Andrey Akinshin · 2021-03-09

There are dozens of different ways to estimate quantiles. One of these ways is to use the Sfakianakis-Verginis quantile estimator. To be more specific, it’s a family of three estimators. If we want to estimate the $p^\textrm{th}$ quantile of sample $X$, we can use one of the following equations:

$$ \begin{split} \operatorname{SV1}_p =& \frac{B_0}{2} \big( X_{(1)}+X_{(2)}-X_{(3)} \big) + \sum_{i=1}^{n} \frac{B_i+B_{i-1}}{2} X_{(i)} + \frac{B_n}{2} \big(- X_{(n-2)}+X_{(n-1)}-X_{(n)} \big),\\ \operatorname{SV2}_p =& \sum_{i=1}^{n} B_{i-1} X_{(i)} + B_n \cdot \big(2X_{(n)} - X_{(n-1)}\big),\\ \operatorname{SV3}_p =& \sum_{i=1}^n B_i X_{(i)} + B_0 \cdot \big(2X_{(1)}-X_{(2)}\big). \end{split} $$

where $B_i = B(i; n, p)$ is probability mass function of the binomial distribution $B(n, p)$, $X_{(i)}$ are order statistics of sample $X$.

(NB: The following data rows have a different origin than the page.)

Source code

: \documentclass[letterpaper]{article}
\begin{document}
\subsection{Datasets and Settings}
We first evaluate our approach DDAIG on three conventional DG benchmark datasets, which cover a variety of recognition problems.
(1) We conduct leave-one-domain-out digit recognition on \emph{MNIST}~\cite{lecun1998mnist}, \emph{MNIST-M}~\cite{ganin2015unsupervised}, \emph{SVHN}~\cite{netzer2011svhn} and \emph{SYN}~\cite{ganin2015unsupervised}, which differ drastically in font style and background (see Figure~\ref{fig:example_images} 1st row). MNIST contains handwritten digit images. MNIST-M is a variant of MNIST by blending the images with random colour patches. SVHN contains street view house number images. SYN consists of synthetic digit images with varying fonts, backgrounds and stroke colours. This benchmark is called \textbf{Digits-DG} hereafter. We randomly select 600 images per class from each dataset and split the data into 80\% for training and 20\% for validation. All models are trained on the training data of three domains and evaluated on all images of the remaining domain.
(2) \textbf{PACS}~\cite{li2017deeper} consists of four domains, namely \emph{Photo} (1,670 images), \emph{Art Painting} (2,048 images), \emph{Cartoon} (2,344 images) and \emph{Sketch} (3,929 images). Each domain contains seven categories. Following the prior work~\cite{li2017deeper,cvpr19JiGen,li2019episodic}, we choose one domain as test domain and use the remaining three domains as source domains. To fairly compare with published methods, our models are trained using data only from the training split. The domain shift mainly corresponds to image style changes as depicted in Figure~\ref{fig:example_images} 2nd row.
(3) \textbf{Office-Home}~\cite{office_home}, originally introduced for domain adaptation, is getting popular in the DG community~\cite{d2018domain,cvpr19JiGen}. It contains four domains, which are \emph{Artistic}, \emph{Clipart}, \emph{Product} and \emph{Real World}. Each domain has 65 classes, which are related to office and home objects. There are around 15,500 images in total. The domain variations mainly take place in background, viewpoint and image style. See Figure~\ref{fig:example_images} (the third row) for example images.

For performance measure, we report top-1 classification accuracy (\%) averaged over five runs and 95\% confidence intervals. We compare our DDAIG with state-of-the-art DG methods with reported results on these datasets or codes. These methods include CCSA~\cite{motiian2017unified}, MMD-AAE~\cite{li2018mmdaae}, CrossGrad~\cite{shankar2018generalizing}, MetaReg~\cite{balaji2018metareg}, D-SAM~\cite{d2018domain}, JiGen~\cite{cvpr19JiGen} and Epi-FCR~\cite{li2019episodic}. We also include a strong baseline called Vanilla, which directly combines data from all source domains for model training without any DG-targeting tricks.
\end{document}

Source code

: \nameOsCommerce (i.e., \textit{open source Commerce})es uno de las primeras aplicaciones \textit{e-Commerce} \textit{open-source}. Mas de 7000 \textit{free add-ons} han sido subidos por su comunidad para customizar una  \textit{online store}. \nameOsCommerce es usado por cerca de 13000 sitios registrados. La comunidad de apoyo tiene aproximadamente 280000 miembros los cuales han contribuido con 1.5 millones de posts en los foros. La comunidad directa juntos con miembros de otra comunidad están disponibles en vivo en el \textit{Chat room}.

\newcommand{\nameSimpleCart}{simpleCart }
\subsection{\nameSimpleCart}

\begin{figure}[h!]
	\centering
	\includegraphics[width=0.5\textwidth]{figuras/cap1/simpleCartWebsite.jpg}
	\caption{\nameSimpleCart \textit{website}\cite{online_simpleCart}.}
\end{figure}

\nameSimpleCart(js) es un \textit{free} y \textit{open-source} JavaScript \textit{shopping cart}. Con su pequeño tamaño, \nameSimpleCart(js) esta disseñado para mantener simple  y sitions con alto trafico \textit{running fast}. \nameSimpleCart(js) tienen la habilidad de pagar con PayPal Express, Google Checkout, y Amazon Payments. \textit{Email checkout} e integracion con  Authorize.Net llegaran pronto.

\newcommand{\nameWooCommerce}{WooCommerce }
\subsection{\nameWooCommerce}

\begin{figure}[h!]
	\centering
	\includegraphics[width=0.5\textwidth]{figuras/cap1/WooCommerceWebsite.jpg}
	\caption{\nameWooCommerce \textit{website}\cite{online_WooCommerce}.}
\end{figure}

In this post, I derive these equations following the paper “A new family of nonparametric quantile estimators” (2008) by Michael E. Sfakianakis and Dimitris G. Verginis. Also, I add some additional explanations, reconstruct missing steps, simplify the final equations, and provide reference implementations in C# and R.

Preparation

Consider sample $X = \{ X_1, X_2, \ldots, X_n \}$ ($n \geq 3$). Let $X_{(1)}, X_{(2)}, \ldots, X_{(n)}$ be the order statistics of this sample ($X_{(k)}$ is the $k^\textrm{th}$ smallest element). Now let’s build the following intervals:

$$ S_0 = \big(L, X_{(1)} \big),\; S_1 = \big[X_{(1)}, X_{(2)} \big), \ldots, S_{n-1} = \big[X_{(n-1)},X_{n} \big),\; S_{(n)} = \big[X_{(n)}, U \big) $$

where $L$ and $U$ are lower and upper bounds for $X$ values ($L$ and $U$ could be equal to $-\infty$ and $\infty$).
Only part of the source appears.